▶ Data section:
┄┄┄┄┄┄
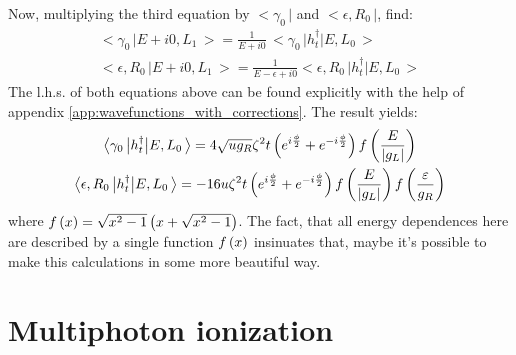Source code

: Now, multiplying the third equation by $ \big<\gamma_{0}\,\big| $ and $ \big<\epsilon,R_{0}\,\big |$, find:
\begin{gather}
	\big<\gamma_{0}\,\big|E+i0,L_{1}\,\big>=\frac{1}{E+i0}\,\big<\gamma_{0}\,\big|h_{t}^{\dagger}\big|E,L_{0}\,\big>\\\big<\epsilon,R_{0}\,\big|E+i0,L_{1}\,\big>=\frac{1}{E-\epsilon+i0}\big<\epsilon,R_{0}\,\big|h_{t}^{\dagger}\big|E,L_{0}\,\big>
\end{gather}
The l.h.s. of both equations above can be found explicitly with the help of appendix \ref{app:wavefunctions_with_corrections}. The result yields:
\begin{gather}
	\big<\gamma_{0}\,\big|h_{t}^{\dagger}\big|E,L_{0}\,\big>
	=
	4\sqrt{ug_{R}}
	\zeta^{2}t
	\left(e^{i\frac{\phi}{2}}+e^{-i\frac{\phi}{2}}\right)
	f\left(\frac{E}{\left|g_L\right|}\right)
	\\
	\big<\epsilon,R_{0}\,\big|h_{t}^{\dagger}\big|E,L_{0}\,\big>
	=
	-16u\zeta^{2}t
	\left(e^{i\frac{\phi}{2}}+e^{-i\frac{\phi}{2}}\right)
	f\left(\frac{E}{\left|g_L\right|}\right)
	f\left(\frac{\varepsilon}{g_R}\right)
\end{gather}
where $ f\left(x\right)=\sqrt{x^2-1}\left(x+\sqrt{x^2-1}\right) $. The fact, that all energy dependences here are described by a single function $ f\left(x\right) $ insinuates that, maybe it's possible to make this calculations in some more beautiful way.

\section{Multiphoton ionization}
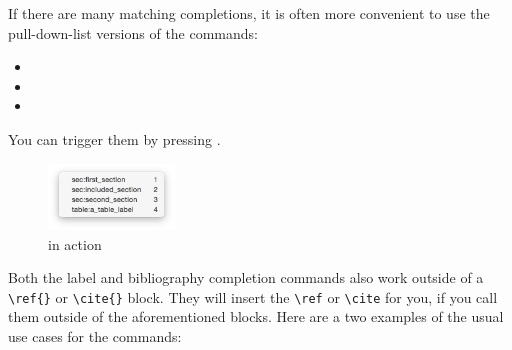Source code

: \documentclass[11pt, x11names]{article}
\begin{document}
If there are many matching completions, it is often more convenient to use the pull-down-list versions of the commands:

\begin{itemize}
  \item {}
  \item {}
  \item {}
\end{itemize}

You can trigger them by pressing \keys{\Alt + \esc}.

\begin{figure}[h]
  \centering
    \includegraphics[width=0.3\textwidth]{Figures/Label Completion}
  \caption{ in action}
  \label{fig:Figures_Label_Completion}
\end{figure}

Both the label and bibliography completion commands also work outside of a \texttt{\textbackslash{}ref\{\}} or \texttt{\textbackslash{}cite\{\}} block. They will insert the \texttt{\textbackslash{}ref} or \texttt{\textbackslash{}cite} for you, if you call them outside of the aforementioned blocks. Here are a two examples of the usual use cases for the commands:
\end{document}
┄┄┄┄┄┄
▶ Requirement:
Each line of the data that holds "sqrt" should be copied.

▶ Reply to the task:
	4\sqrt{ug_{R}}
where $ f\left(x\right)=\sqrt{x^2-1}\left(x+\sqrt{x^2-1}\right) $. The fact, that all energy dependences here are described by a single function $ f\left(x\right) $ insinuates that, maybe it's possible to make this calculations in some more beautiful way.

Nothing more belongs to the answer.